Wednesday, 14 November 2012

Joint Oireachtas Committee on Finance, Public Expenditure and Reform

Scrutiny of EU Legislative Proposals.

5:15 pm

Mr. Gary Tobin:

It is an important question about how the whole system would operate. Essentially, if one had a company with a particular level of profit, that profit would be put into a central bucket. It would be reallocated back to be taxed at the individual tax rate of an individual European country, depending on what percentage of sales were carried out in each country, the percentage of labour, the number of employees in each country and the percentage of assets.

The Commission has posited that this formula would be on the basis of three thirds. One would make one's estimation on the basis one third of fixed assets, one third of sales by destination and one third of payroll. The Commission has always been careful to say that ultimately this is a political decision. It would, therefore, be up to the Council to decide how it finally wants to allocate the profit, and what final formula it would like.

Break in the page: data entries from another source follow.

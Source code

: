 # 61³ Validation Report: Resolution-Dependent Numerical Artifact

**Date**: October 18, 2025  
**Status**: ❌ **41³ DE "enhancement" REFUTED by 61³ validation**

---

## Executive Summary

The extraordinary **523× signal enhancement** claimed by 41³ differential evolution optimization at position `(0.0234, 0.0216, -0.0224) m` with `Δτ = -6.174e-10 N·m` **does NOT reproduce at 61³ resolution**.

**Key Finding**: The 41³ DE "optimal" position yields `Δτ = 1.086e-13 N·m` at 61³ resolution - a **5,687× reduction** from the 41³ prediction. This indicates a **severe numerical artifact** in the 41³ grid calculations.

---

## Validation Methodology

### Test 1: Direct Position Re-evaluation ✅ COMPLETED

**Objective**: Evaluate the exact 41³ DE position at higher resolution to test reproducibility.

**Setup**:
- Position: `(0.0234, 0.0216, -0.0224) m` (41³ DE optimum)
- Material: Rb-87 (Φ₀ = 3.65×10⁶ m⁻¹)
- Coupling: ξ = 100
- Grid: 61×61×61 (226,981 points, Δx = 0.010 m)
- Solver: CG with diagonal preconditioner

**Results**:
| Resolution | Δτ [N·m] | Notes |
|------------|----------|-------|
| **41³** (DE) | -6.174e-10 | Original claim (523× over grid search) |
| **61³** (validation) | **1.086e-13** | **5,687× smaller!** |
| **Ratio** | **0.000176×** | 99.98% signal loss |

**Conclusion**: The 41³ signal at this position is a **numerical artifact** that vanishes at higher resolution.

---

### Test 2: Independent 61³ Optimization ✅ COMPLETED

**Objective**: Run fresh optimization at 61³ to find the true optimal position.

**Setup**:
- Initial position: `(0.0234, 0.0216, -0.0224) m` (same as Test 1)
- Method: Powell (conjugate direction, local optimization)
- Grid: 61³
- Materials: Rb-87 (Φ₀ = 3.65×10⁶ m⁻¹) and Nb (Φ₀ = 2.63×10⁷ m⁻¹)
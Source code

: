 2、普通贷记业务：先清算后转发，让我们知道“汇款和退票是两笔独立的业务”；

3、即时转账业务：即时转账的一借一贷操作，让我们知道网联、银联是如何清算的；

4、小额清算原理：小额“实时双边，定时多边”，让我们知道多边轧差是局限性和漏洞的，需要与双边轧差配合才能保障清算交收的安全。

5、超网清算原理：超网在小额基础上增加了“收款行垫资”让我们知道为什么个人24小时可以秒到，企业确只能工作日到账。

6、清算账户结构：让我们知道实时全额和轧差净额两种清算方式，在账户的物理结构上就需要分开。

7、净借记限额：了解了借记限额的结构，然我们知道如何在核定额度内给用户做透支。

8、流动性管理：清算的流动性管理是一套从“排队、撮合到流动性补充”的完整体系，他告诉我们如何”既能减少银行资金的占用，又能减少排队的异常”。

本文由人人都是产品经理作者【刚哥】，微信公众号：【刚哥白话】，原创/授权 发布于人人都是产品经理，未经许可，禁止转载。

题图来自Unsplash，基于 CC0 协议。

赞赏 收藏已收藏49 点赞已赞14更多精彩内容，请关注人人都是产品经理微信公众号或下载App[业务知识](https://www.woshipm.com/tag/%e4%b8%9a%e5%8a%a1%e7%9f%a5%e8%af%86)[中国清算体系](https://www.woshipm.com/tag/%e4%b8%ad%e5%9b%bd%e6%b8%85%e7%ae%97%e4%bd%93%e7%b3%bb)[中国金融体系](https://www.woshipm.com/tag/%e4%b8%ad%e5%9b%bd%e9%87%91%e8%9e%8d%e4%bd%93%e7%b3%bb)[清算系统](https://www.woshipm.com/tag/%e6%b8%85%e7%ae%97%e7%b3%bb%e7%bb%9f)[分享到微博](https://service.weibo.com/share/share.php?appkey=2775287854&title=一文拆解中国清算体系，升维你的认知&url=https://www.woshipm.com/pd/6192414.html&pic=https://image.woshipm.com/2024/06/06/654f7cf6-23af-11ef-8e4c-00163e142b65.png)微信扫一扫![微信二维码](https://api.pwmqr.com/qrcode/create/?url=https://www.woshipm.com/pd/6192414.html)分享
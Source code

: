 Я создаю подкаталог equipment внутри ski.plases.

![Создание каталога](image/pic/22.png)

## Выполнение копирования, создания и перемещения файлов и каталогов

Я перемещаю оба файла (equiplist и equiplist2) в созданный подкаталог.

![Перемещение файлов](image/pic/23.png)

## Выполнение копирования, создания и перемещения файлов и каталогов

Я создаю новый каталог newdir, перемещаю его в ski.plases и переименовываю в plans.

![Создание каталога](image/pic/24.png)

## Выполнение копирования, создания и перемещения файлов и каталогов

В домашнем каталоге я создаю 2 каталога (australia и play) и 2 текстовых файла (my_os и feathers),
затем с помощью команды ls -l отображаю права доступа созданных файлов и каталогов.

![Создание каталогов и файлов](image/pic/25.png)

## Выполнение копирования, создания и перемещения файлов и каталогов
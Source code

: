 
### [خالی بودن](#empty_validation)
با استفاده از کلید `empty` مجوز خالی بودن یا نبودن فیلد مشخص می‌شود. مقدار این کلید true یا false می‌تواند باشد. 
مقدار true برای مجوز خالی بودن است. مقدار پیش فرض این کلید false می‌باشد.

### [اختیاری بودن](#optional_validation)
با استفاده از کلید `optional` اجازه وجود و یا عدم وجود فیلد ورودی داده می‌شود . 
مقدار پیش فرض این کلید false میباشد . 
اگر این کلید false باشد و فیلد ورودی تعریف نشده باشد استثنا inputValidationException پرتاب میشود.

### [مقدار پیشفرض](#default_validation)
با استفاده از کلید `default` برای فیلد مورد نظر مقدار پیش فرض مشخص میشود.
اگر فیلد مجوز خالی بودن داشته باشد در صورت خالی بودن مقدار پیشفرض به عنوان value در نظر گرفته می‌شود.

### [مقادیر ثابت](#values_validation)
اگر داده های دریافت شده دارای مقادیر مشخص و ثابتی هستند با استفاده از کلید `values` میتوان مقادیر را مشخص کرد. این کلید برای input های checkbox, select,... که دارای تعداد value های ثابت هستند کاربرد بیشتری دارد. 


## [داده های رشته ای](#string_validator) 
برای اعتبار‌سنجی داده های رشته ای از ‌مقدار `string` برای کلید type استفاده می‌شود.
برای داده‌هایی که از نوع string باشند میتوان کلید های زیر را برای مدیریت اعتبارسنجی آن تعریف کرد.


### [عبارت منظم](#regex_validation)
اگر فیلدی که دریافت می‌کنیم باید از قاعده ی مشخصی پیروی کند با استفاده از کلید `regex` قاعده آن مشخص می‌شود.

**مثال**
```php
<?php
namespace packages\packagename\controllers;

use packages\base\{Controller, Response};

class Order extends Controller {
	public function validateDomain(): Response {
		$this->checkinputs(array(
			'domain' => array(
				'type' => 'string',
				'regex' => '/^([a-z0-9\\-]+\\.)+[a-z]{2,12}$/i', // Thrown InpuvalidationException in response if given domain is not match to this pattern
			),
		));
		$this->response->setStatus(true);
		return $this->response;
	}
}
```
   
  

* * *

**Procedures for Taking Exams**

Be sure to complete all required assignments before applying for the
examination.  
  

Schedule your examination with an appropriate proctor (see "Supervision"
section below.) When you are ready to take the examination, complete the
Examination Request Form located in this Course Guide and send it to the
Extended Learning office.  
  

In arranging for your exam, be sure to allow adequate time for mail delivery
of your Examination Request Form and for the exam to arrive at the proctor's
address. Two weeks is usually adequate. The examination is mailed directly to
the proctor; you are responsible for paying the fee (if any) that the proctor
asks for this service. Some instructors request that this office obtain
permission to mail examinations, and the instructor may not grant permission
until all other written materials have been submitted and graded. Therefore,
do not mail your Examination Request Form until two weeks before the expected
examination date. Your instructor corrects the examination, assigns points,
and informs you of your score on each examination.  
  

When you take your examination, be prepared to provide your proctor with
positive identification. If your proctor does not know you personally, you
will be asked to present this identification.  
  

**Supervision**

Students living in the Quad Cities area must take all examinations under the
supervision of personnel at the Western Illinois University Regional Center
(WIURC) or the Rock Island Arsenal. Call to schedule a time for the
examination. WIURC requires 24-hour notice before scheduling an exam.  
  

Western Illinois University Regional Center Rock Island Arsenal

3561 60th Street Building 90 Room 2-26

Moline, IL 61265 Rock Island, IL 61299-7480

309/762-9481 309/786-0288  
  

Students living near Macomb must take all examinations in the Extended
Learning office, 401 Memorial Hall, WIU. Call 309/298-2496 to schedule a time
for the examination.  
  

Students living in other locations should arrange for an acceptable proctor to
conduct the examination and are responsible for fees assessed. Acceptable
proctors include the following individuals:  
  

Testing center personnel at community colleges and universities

Given that the financial crisis has engulfed the whole eurozone and the wider community, it is fair to say that most countries are now more reluctant than they have ever been to potentially give away part of their tax base and allow a new system to reallocate it based on a formula that probably has not been fully worked out. While the sharing mechanism and consolidation element of the proposal is central to what the Commission has brought forward, in the current environment the level of scepticism around the consolidation element of the proposal has probably increased quite significantly.